The debate hosted by the Milwaukee Bar Association and broadcast by WisconsinEye was contentious from the beginning, but questions about recusal, campaign donations and when the court should break from precedent ratcheted up the tension.

Both Karofsky and Fallone said they favored stricter recusal standards for supreme court justices, who can currently decide for themselves whether or not a case presents a conflict of interest.

“When a party leaves the courtroom having lost a case, they shouldn’t have a question in their mind whether they lost on the merits or whether they lost because the opposing party or opposing counsel had made campaign contributions to the judge,” Fallone said.

“We need to have a bright-line rule,” Karosky said. “Anyone who received money above that line from a certain party or corporation should not be allowed to sit on that case.”

Fallone said he favored a plan pushed unsuccessfully by a group of retired judges in 2017 that would have required Supreme Court justices to recuse themselves from a case if they receive contributions of $10,000 or more from a party or a lawyer. Current law lets people contribute up to $20,000 to a Supreme Court candidate.

Karofsky said the plan should have been given a hearing by the court and that she supported a “clear recusal rule.”

Kelly said setting a recusal threshold lower than the legal contribution limit amounted to “second-guessing” the people of Wisconsin. He also said the recusal plan stood to create more problems than it solved.

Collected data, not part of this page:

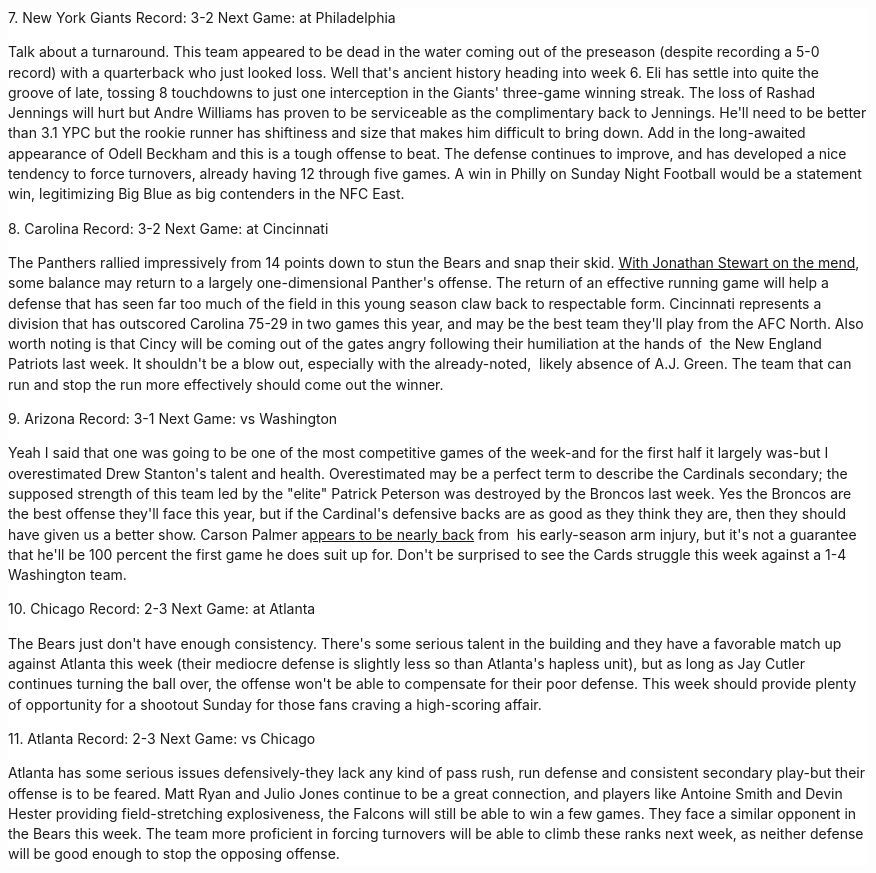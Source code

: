 7\. New York Giants Record: 3-2 Next Game: at Philadelphia

Talk about a turnaround. This team appeared to be dead in the water coming out of the preseason (despite recording a 5-0 record) with a quarterback who just looked loss. Well that's ancient history heading into week 6. Eli has settle into quite the groove of late, tossing 8 touchdowns to just one interception in the Giants' three-game winning streak. The loss of Rashad Jennings will hurt but Andre Williams has proven to be serviceable as the complimentary back to Jennings. He'll need to be better than 3.1 YPC but the rookie runner has shiftiness and size that makes him difficult to bring down. Add in the long-awaited appearance of Odell Beckham and this is a tough offense to beat. The defense continues to improve, and has developed a nice tendency to force turnovers, already having 12 through five games. A win in Philly on Sunday Night Football would be a statement win, legitimizing Big Blue as big contenders in the NFC East.

8\. Carolina Record: 3-2 Next Game: at Cincinnati

The Panthers rallied impressively from 14 points down to stun the Bears and snap their skid. [With Jonathan Stewart on the mend](http://profootballtalk.nbcsports.com/2014/10/09/jonathan-stewart-practices-on-thursday/), some balance may return to a largely one-dimensional Panther's offense. The return of an effective running game will help a defense that has seen far too much of the field in this young season claw back to respectable form. Cincinnati represents a division that has outscored Carolina 75-29 in two games this year, and may be the best team they'll play from the AFC North. Also worth noting is that Cincy will be coming out of the gates angry following their humiliation at the hands of  the New England Patriots last week. It shouldn't be a blow out, especially with the already-noted,  likely absence of A.J. Green. The team that can run and stop the run more effectively should come out the winner.

9\. Arizona Record: 3-1 Next Game: vs Washington

Yeah I said that one was going to be one of the most competitive games of the week-and for the first half it largely was-but I overestimated Drew Stanton's talent and health. Overestimated may be a perfect term to describe the Cardinals secondary; the supposed strength of this team led by the "elite" Patrick Peterson was destroyed by the Broncos last week. Yes the Broncos are the best offense they'll face this year, but if the Cardinal's defensive backs are as good as they think they are, then they should have given us a better show. Carson Palmer a[ppears to be nearly back](http://fantasynews.cbssports.com/fantasyfootball/update/24744580/cards-qb-carson-palmer-throws-questions-remain-about-shoulder-nerve-issue) from  his early-season arm injury, but it's not a guarantee that he'll be 100 percent the first game he does suit up for. Don't be surprised to see the Cards struggle this week against a 1-4 Washington team.

10\. Chicago Record: 2-3 Next Game: at Atlanta

The Bears just don't have enough consistency. There's some serious talent in the building and they have a favorable match up against Atlanta this week (their mediocre defense is slightly less so than Atlanta's hapless unit), but as long as Jay Cutler continues turning the ball over, the offense won't be able to compensate for their poor defense. This week should provide plenty of opportunity for a shootout Sunday for those fans craving a high-scoring affair.

11\. Atlanta Record: 2-3 Next Game: vs Chicago

Atlanta has some serious issues defensively-they lack any kind of pass rush, run defense and consistent secondary play-but their offense is to be feared. Matt Ryan and Julio Jones continue to be a great connection, and players like Antoine Smith and Devin Hester providing field-stretching explosiveness, the Falcons will still be able to win a few games. They face a similar opponent in the Bears this week. The team more proficient in forcing turnovers will be able to climb these ranks next week, as neither defense will be good enough to stop the opposing offense.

“It was on its face completely unworkable,” Kelly said. “It created so many opportunities for political mischief that there is no way that we could have turned that into anything like a workable rule.”

RELATED: Wisconsin Supreme Court Candidates Debate Role Of Politics, Precedent

The candidates were also asked about the importance of court precedent, noting that the Wisconsin Supreme Court had issued a ruling in 2019 that ran contrary to a decision it handed down in 2016 regarding the power of the state superintendent of public instruction. The 2019 ruling sided with the Wisconsin Institute for Law and Liberty, a conservative think tank and law firm.

Kelly said the court was not bound to rely on earlier rulings if justices believed they were wrong.

“Our role is to say what the law is, it’s not to propagate error,” Kelly said.

Fallone said he would rely more on precedent if elected to the court, taking a shot at Kelly in the process.

“We live under the Wisconsin Constitution, not Dan Kelly’s constitution,” Fallone said.

Karofsky also attacked Kelly, saying the 2019 ruling on the state superintendent illustrated what’s wrong with the current court. She said the only thing that had changed in the three years between those two cases was the makeup of the court, namely the appointment of Kelly whom she said always found a way to rule in favor of Republicans.

“There is no way that the law can always be on their side,” Karofsky said.

Kelly said the court was not bound by the 2016 decision in the superintendent case since it was never joined by a clear majority.

As the debate was nearing a close, Kelly demanded an apology from Karofsky, saying she had defamed not only him but the entire court under Chief Justice Patience Roggensack.

“You owe me an apology for this disgusting slander,” Kelly said. “If you didn’t have slander, you wouldn’t have a campaign.”

“I’m not going to be bullied by you,” Karofsky shot back.

Kelly was appointed to the court in 2016 by former Republican Gov. Scott Walker to fill out the term of retiring Justice David Prosser. Prior to joining the court, he was a private attorney whose work included a defense of the 2011 redistricting plan drawn by GOP lawmakers and signed into law by Walker.

Before becoming a judge, Karofsky was the director of the Wisconsin Office of Crime Victim Services. She was also an Assistant Attorney General at the Wisconsin Department of Justice.

Fallone ran unsuccessfully for the Wisconsin Supreme Court in 2013, losing that election to Roggensack.

Editor’s note: This story was updated to clarify the candidates’ remarks on recusal standards.